È strana la sensazione che si affianca al mio ego trovarmi il 22 di novembre in partenza per un paese freddo..
Dopo anni di appuntamento con il Sud-America questo viaggio mi trasporterà in una di quelle esperienze non dico nuove perché già vissute in passato, ricordando l'inverno trascorso in Polonia, ma comunque unico perché dopo anni di inverni passati al caldo è bello tornare alle proprie stagioni.
Tutto parte dall'organizzazione dello zaino.
Uno zaino che per anni si è visto infilare solamente magliette colorate, boxer da mare, pantaloni fini e leggeri, unico capo pesante una felpa, e ora quasi una sfida con il clima e il peso da associare allo zaino.....
Sembra quasi un rifiuto, uno zaino acquistato in Brasile, che ha solo ospitato indumenti estivi, vederlo riempire pian piano di capi insoliti, camicie, maglioni in lana, magliette pesanti, pantaloni in jeans, calze e infine la sciarpa in lana, assurdo non sembra vero, ma qui ne giova la mia maestria, la maestria del vero viaggiatore indipendente che sa adattarsi ad ogni evenienza, ad ogni viaggio, ad ogni clima, col peso dello zaino, infine la prova alla bilancia, 12 chilogrammi più o meno lo stesso peso degli indumenti che porto il Sud-America, questo lascia capire che uno può adattarsi e restare nel peso anche cambiando meta e clima.

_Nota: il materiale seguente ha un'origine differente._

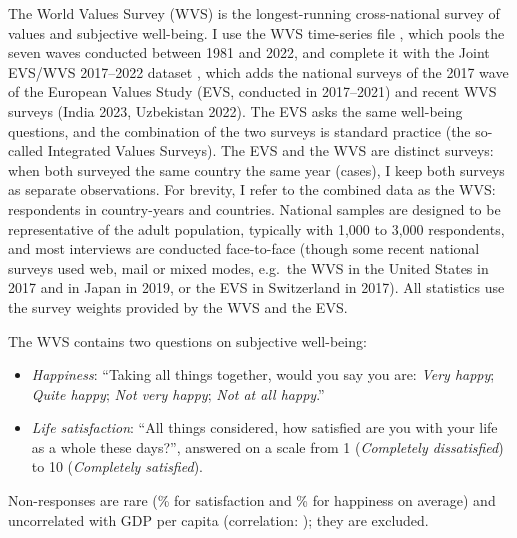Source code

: \documentclass[12pt]{article}
\begin{document}
The World Values Survey (WVS) is the longest-running cross-national survey of values and subjective well-being. I use the WVS time-series file \citep{wvs_trend_2022}, which pools the seven waves conducted between 1981 and 2022, and complete it with the Joint EVS/WVS 2017--2022 dataset \citep{evs_wvs_joint_2024}, which adds the \nEVSSurveys national surveys of the 2017 wave of the European Values Study (EVS, conducted in 2017--2021) and \nNewWVSSurveys recent WVS surveys (India 2023, Uzbekistan 2022). The EVS asks the same well-being questions, and the combination of the two surveys is standard practice (the so-called Integrated Values Surveys). The EVS and the WVS are distinct surveys: when both surveyed the same country the same year (\nEVSSameYearWVS cases), I keep both surveys as separate observations.
For brevity, I refer to the combined data as the WVS: \nWVSRespondents respondents in \nWVSCountryYears country-years and \nWVSCountries countries. National samples are designed to be representative of the adult population, typically with 1,000 to 3,000 respondents, and most interviews are conducted face-to-face (though some recent national surveys used web, mail or mixed modes, e.g.\ the WVS in the United States in 2017 and in Japan in 2019, or the EVS in Switzerland in 2017). All statistics use the survey weights provided by the WVS and the EVS.

The WVS contains two questions on subjective well-being:
\begin{itemize}
    \item \textit{Happiness}: ``Taking all things together, would you say you are: \textit{Very happy}; \textit{Quite happy}; \textit{Not very happy}; \textit{Not at all happy}.''
    \item \textit{Life satisfaction}: ``All things considered, how satisfied are you with your life as a whole these days?'', answered on a scale from 1 (\textit{Completely dissatisfied}) to 10 (\textit{Completely satisfied}).
\end{itemize}
Non-responses are rare (\nonresponseSatisfactionWVS\% for satisfaction and \nonresponseHappinessWVS\% for happiness on average) and uncorrelated with GDP per capita (correlation: \corNonresponseGDP); they are excluded.

\ifshowregion
\end{document}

A Nuoro fa un freddo cane, un vento fortissimo che nemmeno i rami piu grossi riescono a vincerlo, le finestre tremano ininterrottamente dissolvendosi solamente dopo aver abbandonato l'appartamento per dirigermi alla fermata dell'autobus, salgo su e con un continuo dormi veglia che passa per causa dal vento che vince contro la pressione delle guarnizioni della portina dell'autobus arrivo a Olbia.....

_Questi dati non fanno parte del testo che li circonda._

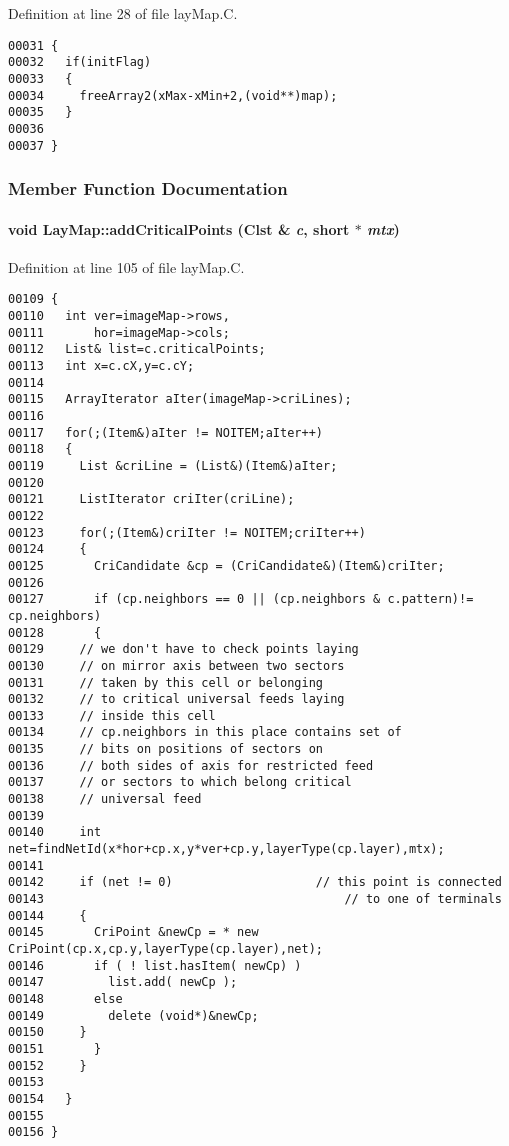 Definition at line 28 of file lay\-Map.C.\small\begin{verbatim}00031 {
00032   if(initFlag)
00033   {
00034     freeArray2(xMax-xMin+2,(void**)map);
00035   }
00036 
00037 }
\end{verbatim}\normalsize 


\subsubsection{Member Function Documentation}
\label{LayMap_a4}
\paragraph{\setlength{\rightskip}{0pt plus 5cm}void Lay\-Map::add\-Critical\-Points ({\bf Clst} \& {\em c}, short $\ast$ {\em mtx})}\hfill



Definition at line 105 of file lay\-Map.C.\small\begin{verbatim}00109 {
00110   int ver=imageMap->rows,
00111       hor=imageMap->cols;
00112   List& list=c.criticalPoints;
00113   int x=c.cX,y=c.cY;
00114 
00115   ArrayIterator aIter(imageMap->criLines);
00116   
00117   for(;(Item&)aIter != NOITEM;aIter++)
00118   {
00119     List &criLine = (List&)(Item&)aIter;
00120 
00121     ListIterator criIter(criLine);
00122     
00123     for(;(Item&)criIter != NOITEM;criIter++)
00124     {
00125       CriCandidate &cp = (CriCandidate&)(Item&)criIter;
00126       
00127       if (cp.neighbors == 0 || (cp.neighbors & c.pattern)!= cp.neighbors)
00128       {
00129     // we don't have to check points laying
00130     // on mirror axis between two sectors
00131     // taken by this cell or belonging
00132     // to critical universal feeds laying
00133     // inside this cell
00134     // cp.neighbors in this place contains set of
00135     // bits on positions of sectors on
00136     // both sides of axis for restricted feed
00137     // or sectors to which belong critical
00138     // universal feed
00139     
00140     int net=findNetId(x*hor+cp.x,y*ver+cp.y,layerType(cp.layer),mtx);
00141     
00142     if (net != 0)                    // this point is connected
00143                                          // to one of terminals
00144     {
00145       CriPoint &newCp = * new CriPoint(cp.x,cp.y,layerType(cp.layer),net);
00146       if ( ! list.hasItem( newCp) )
00147         list.add( newCp );
00148       else
00149         delete (void*)&newCp;
00150     } 
00151       }      
00152     }
00153     
00154   }
00155 
00156 }
\end{verbatim}\normalsize 
\label{LayMap_c5}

L'aereo, sulla partenza, ha 30 minuti di ritardo per problemi metereologici, non ho fretta visto che il mio volo per Sofia è il giorno 23 alle 7.45, intanto ci chiamano al ceck-in e dopo quaranta minuti sono a Fiumicino..
Qui non c'è il portiere dell' Hilton, ad aspettarmi e nemmeno il recepcionista di un più semplice Bed & Breackfast, la notte la passerò in aeroporto, sfidando l'aria fredda e il duro letto di marmo con il mio sacco a pelo, che in questo momento mi fa da tavolino.
(Sacco a Pelo tutto fare)


Mentre scrivo con l'orecchio vigile sento una coppia parlare con una lingua a me cara, ben conosciuta sembra il segno del destino, è Portoghese Brasiliano, è inconfondibile sembra fatto apposta per dirmi che il Brasile mi sta aspettando, sembra quasi un invito a mollare il viaggio a Sofia e tornare al caldo, tornare al mio Brasile....Li fisso senza che loro si accorgano, li ascolto e immagazzino il loro discorso, le loro parole, il loro accento, tanto da farmi venire voglia di parlarci.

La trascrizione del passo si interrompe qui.